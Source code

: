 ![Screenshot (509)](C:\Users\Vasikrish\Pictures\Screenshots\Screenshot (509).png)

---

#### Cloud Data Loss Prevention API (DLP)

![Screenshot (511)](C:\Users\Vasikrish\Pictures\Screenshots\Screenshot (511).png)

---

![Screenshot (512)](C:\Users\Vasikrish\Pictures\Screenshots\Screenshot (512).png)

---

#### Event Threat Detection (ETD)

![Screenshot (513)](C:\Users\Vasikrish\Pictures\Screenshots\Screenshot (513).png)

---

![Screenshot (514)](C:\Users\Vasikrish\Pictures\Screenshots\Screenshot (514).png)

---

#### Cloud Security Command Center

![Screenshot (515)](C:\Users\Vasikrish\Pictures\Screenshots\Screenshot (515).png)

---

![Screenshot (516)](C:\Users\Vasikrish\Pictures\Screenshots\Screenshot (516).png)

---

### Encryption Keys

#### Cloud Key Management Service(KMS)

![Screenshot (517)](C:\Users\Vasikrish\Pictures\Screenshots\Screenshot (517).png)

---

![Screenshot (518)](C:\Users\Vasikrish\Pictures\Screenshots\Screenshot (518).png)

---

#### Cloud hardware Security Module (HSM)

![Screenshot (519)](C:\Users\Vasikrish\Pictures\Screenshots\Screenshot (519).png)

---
━━━━
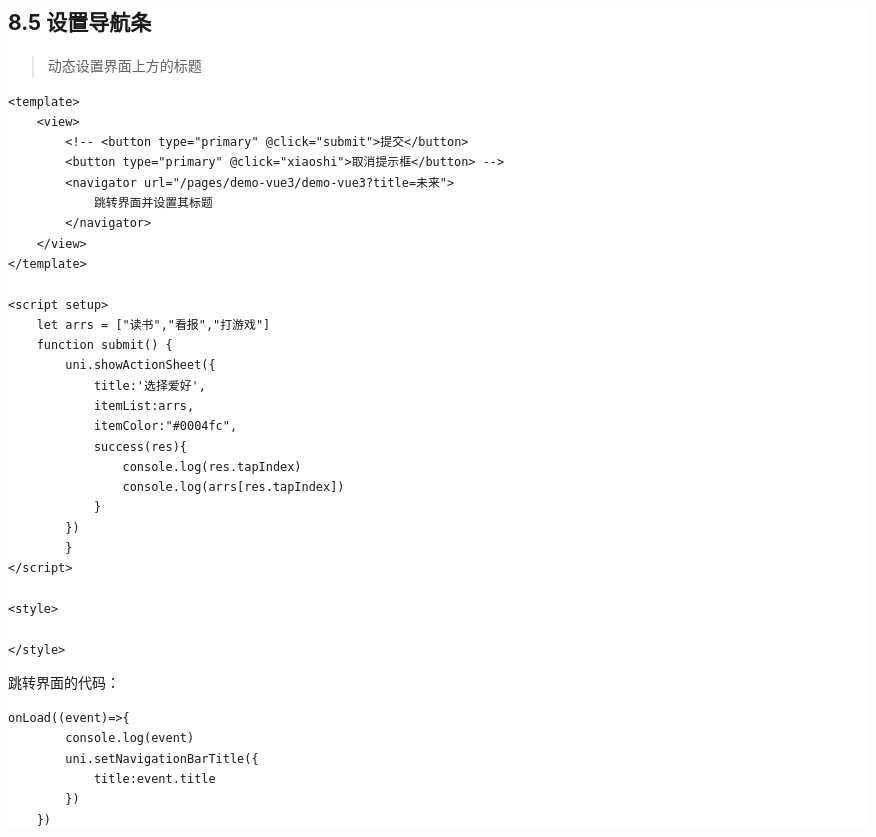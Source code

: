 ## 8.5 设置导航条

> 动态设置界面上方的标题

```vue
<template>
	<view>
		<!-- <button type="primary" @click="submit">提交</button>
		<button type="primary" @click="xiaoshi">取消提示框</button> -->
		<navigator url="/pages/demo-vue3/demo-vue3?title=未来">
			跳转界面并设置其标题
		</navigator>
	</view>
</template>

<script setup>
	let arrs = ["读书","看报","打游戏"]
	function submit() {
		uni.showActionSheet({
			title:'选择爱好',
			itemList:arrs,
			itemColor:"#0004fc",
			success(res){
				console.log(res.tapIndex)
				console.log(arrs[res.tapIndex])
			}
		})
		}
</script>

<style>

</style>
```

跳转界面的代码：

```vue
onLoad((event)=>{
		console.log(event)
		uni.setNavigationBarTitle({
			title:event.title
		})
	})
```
━━━━
▸ WHAT TO DO
If a line in the records holds the string "submit", copy it.

▸ WRITTEN RESPONSE
		<!-- <button type="primary" @click="submit">提交</button>
	function submit() {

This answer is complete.